I’ve spent the day at a workshop on benefit-cost analysis where a lot of discussion is on valuing policies that reduce risks to life of various kinds. US policy, for better or worse, is focused on the idea of Value of a Statistical Life. Typically a policy that reduces risks of death will be approved if the cost per life saved is below $5million, and not otherwise. (There are similar numbers applied to publicly funded health care services, prescription drugs and so on, usually per year of life saved).

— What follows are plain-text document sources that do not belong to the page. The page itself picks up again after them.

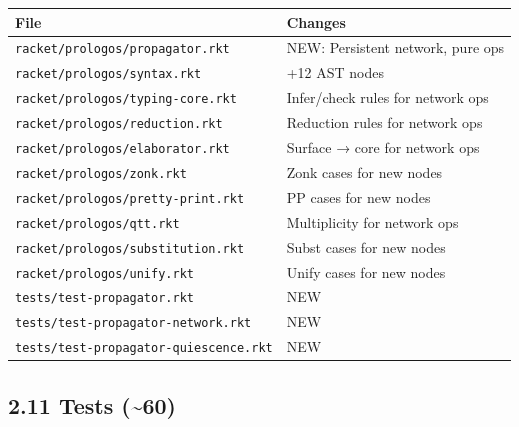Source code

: \documentclass[11pt]{article}
\begin{document}
\begin{center}
\begin{tabular}{ll}
File & Changes\\
\hline
\texttt{racket/prologos/propagator.rkt} & NEW: Persistent network, pure ops\\
\texttt{racket/prologos/syntax.rkt} & +12 AST nodes\\
\texttt{racket/prologos/typing-core.rkt} & Infer/check rules for network ops\\
\texttt{racket/prologos/reduction.rkt} & Reduction rules for network ops\\
\texttt{racket/prologos/elaborator.rkt} & Surface → core for network ops\\
\texttt{racket/prologos/zonk.rkt} & Zonk cases for new nodes\\
\texttt{racket/prologos/pretty-print.rkt} & PP cases for new nodes\\
\texttt{racket/prologos/qtt.rkt} & Multiplicity for network ops\\
\texttt{racket/prologos/substitution.rkt} & Subst cases for new nodes\\
\texttt{racket/prologos/unify.rkt} & Unify cases for new nodes\\
\texttt{tests/test-propagator.rkt} & NEW\\
\texttt{tests/test-propagator-network.rkt} & NEW\\
\texttt{tests/test-propagator-quiescence.rkt} & NEW\\
\end{tabular}
\end{center}
\subsection{2.11 Tests (\textasciitilde{}60)}
\label{sec:org67ed484}
\end{document}
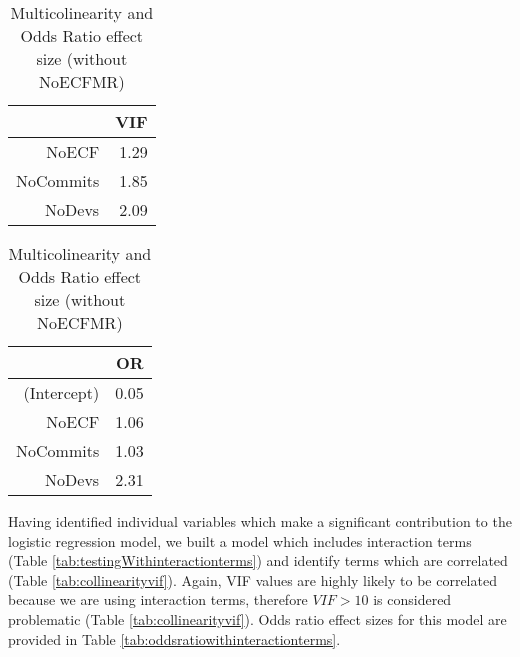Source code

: \documentclass[times]{smrauth}
\begin{document}
\begin{table}[tbp]
\centering
\caption{Multicolinearity and Odds Ratio effect size (without NoECFMR)} 
\label{tab:multicolinearitywithoutsum}
\begin{tabular}{rr}
  \hline
 & VIF \\ 
  \hline
NoECF & 1.29 \\ 
  NoCommits & 1.85 \\ 
  NoDevs & 2.09 \\ 
   \hline
\end{tabular}
\quad
\quad
\quad
\begin{tabular}{rr}
  \hline
 & OR \\ 
  \hline
(Intercept) & 0.05 \\ 
  NoECF & 1.06 \\ 
  NoCommits & 1.03 \\ 
  NoDevs & 2.31 \\ 
   \hline
\end{tabular}
\end{table}





Having identified individual variables which make a significant contribution to the logistic regression model, we built a model which includes interaction terms (Table \ref{tab:testingWithinteractionterms}) and identify terms which are correlated (Table \ref{tab:collinearityvif}). Again, VIF values are highly likely to be correlated because we are using interaction terms, therefore $VIF > 10$ is considered problematic (Table \ref{tab:collinearityvif}). Odds ratio effect sizes for this model are provided in Table \ref{tab:oddsratiowithinteractionterms}.
\end{document}
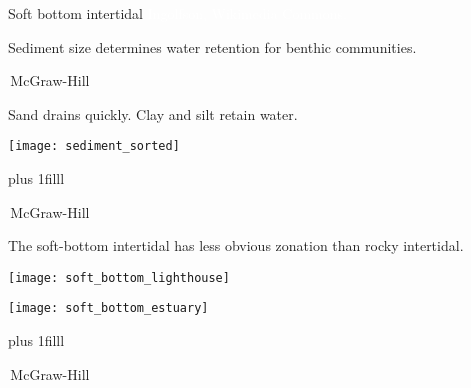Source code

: \documentclass[t]{beamer}
\begin{document}

{
\begin{frame}[b]{Soft bottom intertidal}
\tiny\textcolor{white}{Ingolfson, Wikimedia Commons.}
\end{frame}
}
%
{
\begin{frame}[b]{Sediment size determines water retention for benthic communities.}

\tiny\textcopyright\,McGraw-Hill
\end{frame}}

%
%	
%
%
%
\begin{frame}[t]{Sand drains quickly. Clay and silt retain water.}

	\texttt{[image: sediment\_sorted]}
	
	\vskip0pt plus 1filll

	\tiny\textcopyright\,McGraw-Hill

\end{frame}
%
\begin{frame}[t]{The soft-bottom intertidal has less obvious zonation than rocky intertidal.}

	\vspace*{-\baselineskip}

	\begin{multicols}{2}

		\begin{center}
			\texttt{[image: soft\_bottom\_lighthouse]}
		\end{center}

	\columnbreak

		\begin{center}
			\texttt{[image: soft\_bottom\_estuary]}
		\end{center}

	\end{multicols}

	\vspace*{-0.5\baselineskip}
	
	\vskip0pt plus 1filll

	\tiny\textcopyright\,McGraw-Hill

\end{frame}
\end{document}
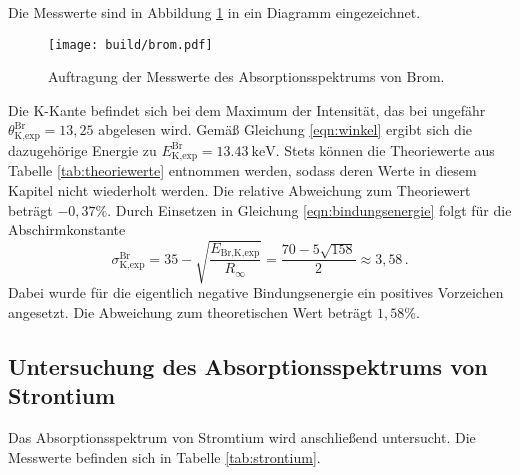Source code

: Die Messwerte sind in Abbildung \ref{fig:brom} in ein Diagramm eingezeichnet.

\begin{figure}
  \centering
  \texttt{[image: build/brom.pdf]}
  \caption{Auftragung der Messwerte des Absorptionsspektrums von Brom.}
  \label{fig:brom}
\end{figure}

Die K-Kante befindet sich bei dem Maximum der Intensität, das bei ungefähr
$\theta_{\text{K,exp}}^{\text{Br}} = 13{,}25$ abgelesen wird. Gemäß Gleichung \eqref{eqn:winkel} ergibt sich die dazugehörige Energie
zu $E_{\text{K,exp}}^{\text{Br}} = \SI{13.43}{\kilo\electronvolt}$.
Stets können die Theoriewerte aus Tabelle \ref{tab:theoriewerte} entnommen werden,
sodass deren Werte in diesem Kapitel nicht wiederholt werden. Die relative Abweichung zum Theoriewert
beträgt $-0{,}37\%$. Durch Einsetzen in Gleichung \eqref{eqn:bindungsenergie}
folgt für die Abschirmkonstante
\begin{equation*}
  \sigma_{\text{K,exp}}^{\text{Br}} =  35 - \sqrt{\frac{E_{\text{Br,K,exp}}}{R_\infty}} = \frac{70-5\sqrt{158}}{2} \approx 3{,}58\,.
\end{equation*}
Dabei wurde für die eigentlich negative Bindungsenergie ein positives Vorzeichen angesetzt.
Die Abweichung zum theoretischen Wert beträgt $1{,}58\%$.

\subsection{Untersuchung des Absorptionsspektrums von Strontium}
\label{subsec:strontium}

Das Absorptionsspektrum von Stromtium wird anschließend untersucht.
Die Messwerte befinden sich in Tabelle \ref{tab:strontium}.

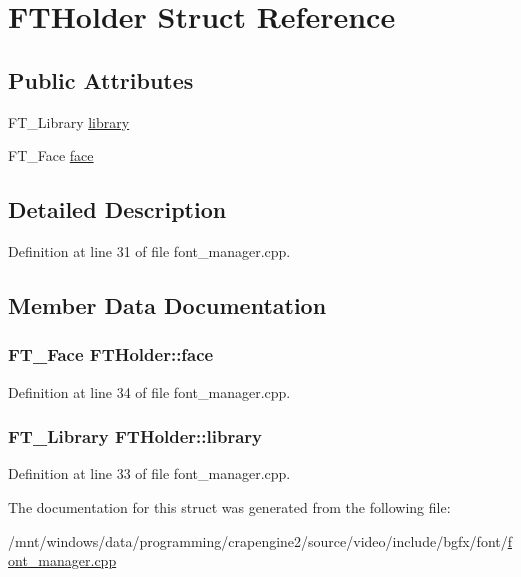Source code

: \hypertarget{struct_f_t_holder}{\section{F\+T\+Holder Struct Reference}
\label{struct_f_t_holder}
}
\subsection*{Public Attributes}
\begin{DoxyCompactItemize}
\item 
F\+T\+\_\+\+Library \hyperlink{struct_f_t_holder_aadb4d7cdce85ef72ee1d8c67adad2e07}{library}
\item 
F\+T\+\_\+\+Face \hyperlink{struct_f_t_holder_a3adc4bf7ffdc896e716035c3af273f35}{face}
\end{DoxyCompactItemize}


\subsection{Detailed Description}


Definition at line 31 of file font\+\_\+manager.\+cpp.



\subsection{Member Data Documentation}
\hypertarget{struct_f_t_holder_a3adc4bf7ffdc896e716035c3af273f35}{
\subsubsection[{face}]{\setlength{\rightskip}{0pt plus 5cm}F\+T\+\_\+\+Face F\+T\+Holder\+::face}}\label{struct_f_t_holder_a3adc4bf7ffdc896e716035c3af273f35}


Definition at line 34 of file font\+\_\+manager.\+cpp.

\hypertarget{struct_f_t_holder_aadb4d7cdce85ef72ee1d8c67adad2e07}{
\subsubsection[{library}]{\setlength{\rightskip}{0pt plus 5cm}F\+T\+\_\+\+Library F\+T\+Holder\+::library}}\label{struct_f_t_holder_aadb4d7cdce85ef72ee1d8c67adad2e07}


Definition at line 33 of file font\+\_\+manager.\+cpp.



The documentation for this struct was generated from the following file\+:\begin{DoxyCompactItemize}
\item 
/mnt/windows/data/programming/crapengine2/source/video/include/bgfx/font/\hyperlink{font__manager_8cpp}{font\+\_\+manager.\+cpp}\end{DoxyCompactItemize}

A striking thing I found out is that anti-terrorism policies of the Department of Homeland Security are subject to the same benefit-cost requirements as EPA and Transport. But Homeland Security is only one way the US government spends money with the aim of protecting Americans against attacks from terrorists and other enemies. Defense spending is far bigger and not subject to BCA, even though money spent on defense is money that can’t be spent on reducing terrorism risk through DHS or more reliably on reductions in environmental, health and transport risk
The numbers are quite striking. The ‘peacetime’ defense budget is around $500 billion a year, and the various wars of choice have cost around $250 billion a year for the last decade (very round numbers here). Allocated to domestic risk reduction, that money would save 150 000 American lives a year.
So, since 9/11, US defense spending has been chosen in preference to measures that would have saved 1.5 million American lives. That’s not a hypothetical number – it’s 1.5 million people who are now dead but who could have been saved. I think its fair to say that those people were killed by the Defense Department, or, more precisely, by the allocation of scarce life-saving resources to that Department.